Task data START
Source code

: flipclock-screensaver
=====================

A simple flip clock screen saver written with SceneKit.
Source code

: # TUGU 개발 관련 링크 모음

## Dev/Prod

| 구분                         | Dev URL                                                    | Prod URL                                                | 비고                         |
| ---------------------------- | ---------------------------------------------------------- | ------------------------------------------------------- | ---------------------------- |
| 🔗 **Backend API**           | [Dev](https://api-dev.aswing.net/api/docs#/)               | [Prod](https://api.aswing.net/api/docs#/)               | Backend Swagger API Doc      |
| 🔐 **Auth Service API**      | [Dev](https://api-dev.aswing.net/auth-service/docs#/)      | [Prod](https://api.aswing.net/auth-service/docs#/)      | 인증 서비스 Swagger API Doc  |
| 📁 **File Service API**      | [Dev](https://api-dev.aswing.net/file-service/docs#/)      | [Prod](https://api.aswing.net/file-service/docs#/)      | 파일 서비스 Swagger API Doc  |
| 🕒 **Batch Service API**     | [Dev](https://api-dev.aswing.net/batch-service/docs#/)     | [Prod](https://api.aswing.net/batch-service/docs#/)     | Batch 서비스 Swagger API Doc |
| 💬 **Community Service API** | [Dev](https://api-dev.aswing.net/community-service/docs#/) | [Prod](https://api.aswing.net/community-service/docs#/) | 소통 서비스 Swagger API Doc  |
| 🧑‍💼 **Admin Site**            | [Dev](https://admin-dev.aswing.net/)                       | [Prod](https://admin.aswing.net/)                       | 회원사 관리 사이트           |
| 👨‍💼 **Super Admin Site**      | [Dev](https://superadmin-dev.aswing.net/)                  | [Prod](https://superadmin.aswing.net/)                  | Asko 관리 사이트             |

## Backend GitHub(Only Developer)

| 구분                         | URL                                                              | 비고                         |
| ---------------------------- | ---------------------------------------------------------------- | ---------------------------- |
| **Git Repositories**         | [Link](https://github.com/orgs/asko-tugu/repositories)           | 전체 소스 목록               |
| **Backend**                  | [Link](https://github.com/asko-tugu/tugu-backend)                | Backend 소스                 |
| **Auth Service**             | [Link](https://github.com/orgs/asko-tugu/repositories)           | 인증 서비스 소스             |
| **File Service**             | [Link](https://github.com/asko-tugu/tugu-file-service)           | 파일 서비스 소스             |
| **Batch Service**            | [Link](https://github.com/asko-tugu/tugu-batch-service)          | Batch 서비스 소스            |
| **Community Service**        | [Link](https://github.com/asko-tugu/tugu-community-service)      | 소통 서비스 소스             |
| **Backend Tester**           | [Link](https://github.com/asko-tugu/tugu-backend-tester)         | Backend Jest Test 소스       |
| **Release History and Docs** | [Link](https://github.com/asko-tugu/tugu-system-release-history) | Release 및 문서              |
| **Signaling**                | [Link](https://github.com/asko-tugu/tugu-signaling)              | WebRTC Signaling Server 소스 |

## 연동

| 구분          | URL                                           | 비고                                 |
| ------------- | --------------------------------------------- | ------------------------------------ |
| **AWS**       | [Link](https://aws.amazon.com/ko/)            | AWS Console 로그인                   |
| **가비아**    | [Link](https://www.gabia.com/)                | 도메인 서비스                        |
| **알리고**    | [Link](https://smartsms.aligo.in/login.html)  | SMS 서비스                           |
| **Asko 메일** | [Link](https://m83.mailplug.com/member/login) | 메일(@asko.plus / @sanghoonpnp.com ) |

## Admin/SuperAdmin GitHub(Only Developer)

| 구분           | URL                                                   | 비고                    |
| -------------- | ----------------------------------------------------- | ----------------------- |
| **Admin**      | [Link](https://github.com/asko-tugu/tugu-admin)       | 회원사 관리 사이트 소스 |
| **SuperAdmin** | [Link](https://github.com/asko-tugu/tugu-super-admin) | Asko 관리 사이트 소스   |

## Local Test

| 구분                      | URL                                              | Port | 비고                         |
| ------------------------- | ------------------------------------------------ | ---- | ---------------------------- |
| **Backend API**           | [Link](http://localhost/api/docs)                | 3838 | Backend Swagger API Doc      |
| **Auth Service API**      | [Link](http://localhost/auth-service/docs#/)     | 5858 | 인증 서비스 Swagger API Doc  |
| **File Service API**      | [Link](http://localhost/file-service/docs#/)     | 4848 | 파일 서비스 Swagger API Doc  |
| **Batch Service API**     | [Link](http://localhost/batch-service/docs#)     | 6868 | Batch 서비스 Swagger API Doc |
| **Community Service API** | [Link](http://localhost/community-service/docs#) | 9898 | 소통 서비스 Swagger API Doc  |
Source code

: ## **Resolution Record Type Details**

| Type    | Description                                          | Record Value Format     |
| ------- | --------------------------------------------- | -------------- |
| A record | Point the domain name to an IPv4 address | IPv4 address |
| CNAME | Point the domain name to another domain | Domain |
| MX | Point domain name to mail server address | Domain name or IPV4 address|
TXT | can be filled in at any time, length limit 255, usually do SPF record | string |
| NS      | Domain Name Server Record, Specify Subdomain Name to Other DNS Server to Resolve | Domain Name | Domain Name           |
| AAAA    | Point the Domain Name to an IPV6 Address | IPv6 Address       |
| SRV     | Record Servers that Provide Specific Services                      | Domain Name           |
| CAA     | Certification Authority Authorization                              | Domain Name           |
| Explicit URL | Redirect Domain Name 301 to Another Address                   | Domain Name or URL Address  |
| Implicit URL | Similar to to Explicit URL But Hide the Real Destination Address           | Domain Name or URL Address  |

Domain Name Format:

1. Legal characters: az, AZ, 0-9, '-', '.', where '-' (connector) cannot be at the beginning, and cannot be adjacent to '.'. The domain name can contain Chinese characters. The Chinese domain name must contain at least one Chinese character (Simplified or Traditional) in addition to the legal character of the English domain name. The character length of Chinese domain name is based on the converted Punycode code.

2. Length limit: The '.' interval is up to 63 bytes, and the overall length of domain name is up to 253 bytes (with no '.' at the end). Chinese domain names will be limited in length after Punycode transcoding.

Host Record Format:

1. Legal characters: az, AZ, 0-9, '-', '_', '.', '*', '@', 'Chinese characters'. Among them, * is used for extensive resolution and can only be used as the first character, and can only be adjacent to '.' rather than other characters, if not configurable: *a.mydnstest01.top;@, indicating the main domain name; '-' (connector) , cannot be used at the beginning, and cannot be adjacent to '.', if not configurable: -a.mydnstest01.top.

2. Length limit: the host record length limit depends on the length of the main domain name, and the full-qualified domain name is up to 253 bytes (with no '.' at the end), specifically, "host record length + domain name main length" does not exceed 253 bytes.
Task data END
## What the task asks
From the data above, count the lines that hold the string "Batch". Reply with only that number.

## Expected answer
3